» INPUT FOR THIS TASK
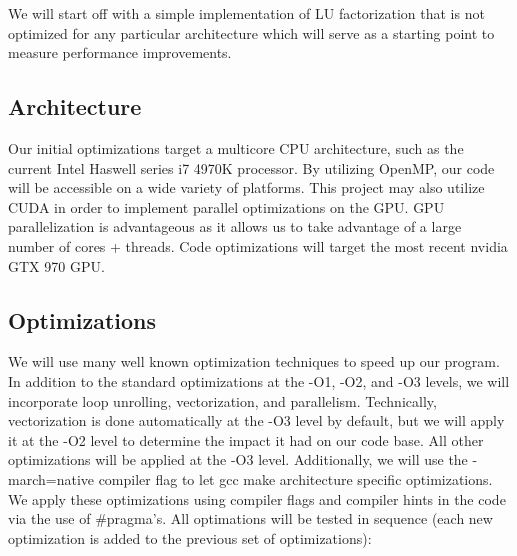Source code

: \documentclass[12]{article}
\begin{document}
We will start off with a simple implementation of LU factorization that is not optimized for any particular architecture which will serve as a starting point to measure performance improvements.


\subsection{Architecture}

Our initial optimizations target a multicore CPU architecture, such as the current Intel Haswell series i7 4970K processor. By utilizing OpenMP, our code will be accessible on a wide variety of platforms. This project may also utilize CUDA in order to implement parallel optimizations on the GPU. GPU parallelization is advantageous as it allows us to take advantage of a large number of cores + threads. Code optimizations will target the most recent nvidia GTX 970 GPU. 

\subsection{Optimizations}

We will use many well known optimization techniques to speed up our program.  In addition to the standard optimizations at the -O1, -O2, and -O3 levels, we will incorporate loop unrolling, vectorization, and parallelism.  Technically, vectorization is done automatically at the -O3 level by default, but we will apply it at the -O2 level to determine the impact it had on our code base.  All other optimizations will be applied at the -O3 level.  Additionally, we will use the -march=native compiler flag to let gcc make architecture specific optimizations.  We apply these optimizations using compiler flags and compiler hints in the code via the use of \#pragma's.  All optimations will be tested in sequence (each new optimization is added to the previous set of optimizations):
\end{document}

» YOUR OBJECTIVE
Every line of the records above where the string "subsection" is found should be copied.

» SOLUTION TO THIS PROBLEM
\subsection{Architecture}
\subsection{Optimizations}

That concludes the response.